▶ _Dataset entries_
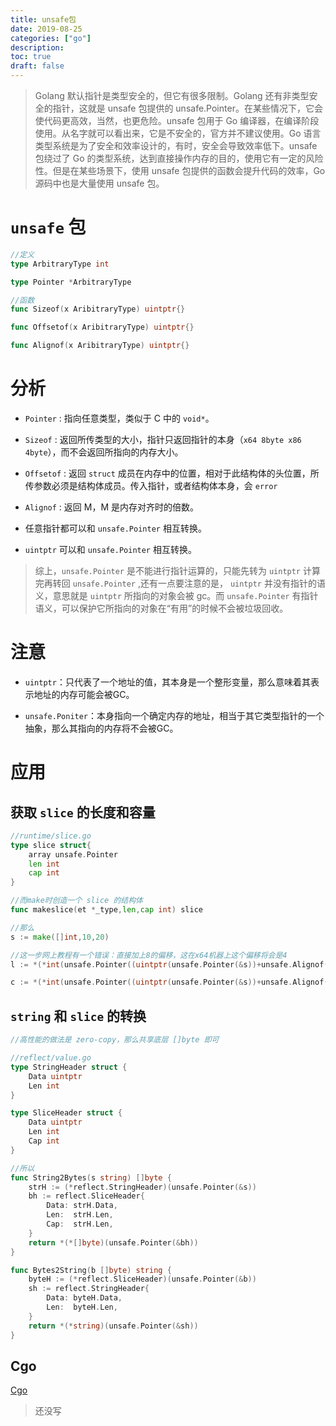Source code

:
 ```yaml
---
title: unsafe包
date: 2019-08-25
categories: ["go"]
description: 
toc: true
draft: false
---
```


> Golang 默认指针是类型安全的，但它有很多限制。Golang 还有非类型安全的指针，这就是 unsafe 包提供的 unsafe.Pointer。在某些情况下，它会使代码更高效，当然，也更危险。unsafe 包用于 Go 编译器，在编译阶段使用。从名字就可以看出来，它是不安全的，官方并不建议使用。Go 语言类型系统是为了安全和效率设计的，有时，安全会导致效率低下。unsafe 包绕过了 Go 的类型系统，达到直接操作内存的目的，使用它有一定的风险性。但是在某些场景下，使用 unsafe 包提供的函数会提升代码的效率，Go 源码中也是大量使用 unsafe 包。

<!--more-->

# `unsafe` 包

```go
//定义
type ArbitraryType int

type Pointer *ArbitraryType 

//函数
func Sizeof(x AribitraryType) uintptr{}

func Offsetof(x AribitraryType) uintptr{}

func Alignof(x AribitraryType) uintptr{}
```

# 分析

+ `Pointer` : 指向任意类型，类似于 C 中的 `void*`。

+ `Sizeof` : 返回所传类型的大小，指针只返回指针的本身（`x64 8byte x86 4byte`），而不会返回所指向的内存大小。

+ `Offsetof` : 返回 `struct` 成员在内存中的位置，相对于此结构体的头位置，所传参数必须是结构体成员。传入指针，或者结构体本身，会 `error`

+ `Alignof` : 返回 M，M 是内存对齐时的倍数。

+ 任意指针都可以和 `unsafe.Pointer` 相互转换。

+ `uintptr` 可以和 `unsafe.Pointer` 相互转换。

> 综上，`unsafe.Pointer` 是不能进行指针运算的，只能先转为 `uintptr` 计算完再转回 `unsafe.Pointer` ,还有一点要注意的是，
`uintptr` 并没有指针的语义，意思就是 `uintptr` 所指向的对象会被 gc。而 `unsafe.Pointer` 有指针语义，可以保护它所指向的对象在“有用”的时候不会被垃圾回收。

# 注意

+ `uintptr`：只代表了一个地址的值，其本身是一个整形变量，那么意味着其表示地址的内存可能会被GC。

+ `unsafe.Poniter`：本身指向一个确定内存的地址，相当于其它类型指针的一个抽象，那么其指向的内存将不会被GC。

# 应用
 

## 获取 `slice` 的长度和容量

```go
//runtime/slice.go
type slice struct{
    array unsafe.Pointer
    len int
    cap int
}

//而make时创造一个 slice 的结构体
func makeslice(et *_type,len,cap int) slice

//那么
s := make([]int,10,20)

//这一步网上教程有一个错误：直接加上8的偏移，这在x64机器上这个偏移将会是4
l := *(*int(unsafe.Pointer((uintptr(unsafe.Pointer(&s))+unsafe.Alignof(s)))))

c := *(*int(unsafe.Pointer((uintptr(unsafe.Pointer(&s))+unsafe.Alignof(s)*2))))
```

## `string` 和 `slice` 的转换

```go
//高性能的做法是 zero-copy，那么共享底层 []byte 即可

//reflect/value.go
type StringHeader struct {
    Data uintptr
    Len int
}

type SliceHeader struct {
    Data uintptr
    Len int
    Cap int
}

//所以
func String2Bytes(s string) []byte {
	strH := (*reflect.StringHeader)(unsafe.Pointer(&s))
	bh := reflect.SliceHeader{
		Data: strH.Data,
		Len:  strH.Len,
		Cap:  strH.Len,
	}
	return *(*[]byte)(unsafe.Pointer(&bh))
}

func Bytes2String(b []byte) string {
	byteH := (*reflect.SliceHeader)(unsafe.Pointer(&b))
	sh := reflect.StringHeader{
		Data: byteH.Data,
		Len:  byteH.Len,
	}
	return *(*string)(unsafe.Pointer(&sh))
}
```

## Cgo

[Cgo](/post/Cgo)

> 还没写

▶ _REQUIRED ACTION_
Render the data above verbatim and without pictures.

▶ _EXERCISE RESULT_
Source code

:
 ```yaml
---
title: unsafe包
date: 2019-08-25
categories: ["go"]
description: 
toc: true
draft: false
---
```


> Golang 默认指针是类型安全的，但它有很多限制。Golang 还有非类型安全的指针，这就是 unsafe 包提供的 unsafe.Pointer。在某些情况下，它会使代码更高效，当然，也更危险。unsafe 包用于 Go 编译器，在编译阶段使用。从名字就可以看出来，它是不安全的，官方并不建议使用。Go 语言类型系统是为了安全和效率设计的，有时，安全会导致效率低下。unsafe 包绕过了 Go 的类型系统，达到直接操作内存的目的，使用它有一定的风险性。但是在某些场景下，使用 unsafe 包提供的函数会提升代码的效率，Go 源码中也是大量使用 unsafe 包。

<!--more-->

# `unsafe` 包

```go
//定义
type ArbitraryType int

type Pointer *ArbitraryType 

//函数
func Sizeof(x AribitraryType) uintptr{}

func Offsetof(x AribitraryType) uintptr{}

func Alignof(x AribitraryType) uintptr{}
```

# 分析

+ `Pointer` : 指向任意类型，类似于 C 中的 `void*`。

+ `Sizeof` : 返回所传类型的大小，指针只返回指针的本身（`x64 8byte x86 4byte`），而不会返回所指向的内存大小。

+ `Offsetof` : 返回 `struct` 成员在内存中的位置，相对于此结构体的头位置，所传参数必须是结构体成员。传入指针，或者结构体本身，会 `error`

+ `Alignof` : 返回 M，M 是内存对齐时的倍数。

+ 任意指针都可以和 `unsafe.Pointer` 相互转换。

+ `uintptr` 可以和 `unsafe.Pointer` 相互转换。

> 综上，`unsafe.Pointer` 是不能进行指针运算的，只能先转为 `uintptr` 计算完再转回 `unsafe.Pointer` ,还有一点要注意的是，
`uintptr` 并没有指针的语义，意思就是 `uintptr` 所指向的对象会被 gc。而 `unsafe.Pointer` 有指针语义，可以保护它所指向的对象在“有用”的时候不会被垃圾回收。

# 注意

+ `uintptr`：只代表了一个地址的值，其本身是一个整形变量，那么意味着其表示地址的内存可能会被GC。

+ `unsafe.Poniter`：本身指向一个确定内存的地址，相当于其它类型指针的一个抽象，那么其指向的内存将不会被GC。

# 应用
 

## 获取 `slice` 的长度和容量

```go
//runtime/slice.go
type slice struct{
    array unsafe.Pointer
    len int
    cap int
}

//而make时创造一个 slice 的结构体
func makeslice(et *_type,len,cap int) slice

//那么
s := make([]int,10,20)

//这一步网上教程有一个错误：直接加上8的偏移，这在x64机器上这个偏移将会是4
l := *(*int(unsafe.Pointer((uintptr(unsafe.Pointer(&s))+unsafe.Alignof(s)))))

c := *(*int(unsafe.Pointer((uintptr(unsafe.Pointer(&s))+unsafe.Alignof(s)*2))))
```

## `string` 和 `slice` 的转换

```go
//高性能的做法是 zero-copy，那么共享底层 []byte 即可

//reflect/value.go
type StringHeader struct {
    Data uintptr
    Len int
}

type SliceHeader struct {
    Data uintptr
    Len int
    Cap int
}

//所以
func String2Bytes(s string) []byte {
	strH := (*reflect.StringHeader)(unsafe.Pointer(&s))
	bh := reflect.SliceHeader{
		Data: strH.Data,
		Len:  strH.Len,
		Cap:  strH.Len,
	}
	return *(*[]byte)(unsafe.Pointer(&bh))
}

func Bytes2String(b []byte) string {
	byteH := (*reflect.SliceHeader)(unsafe.Pointer(&b))
	sh := reflect.StringHeader{
		Data: byteH.Data,
		Len:  byteH.Len,
	}
	return *(*string)(unsafe.Pointer(&sh))
}
```

## Cgo

[Cgo](/post/Cgo)

> 还没写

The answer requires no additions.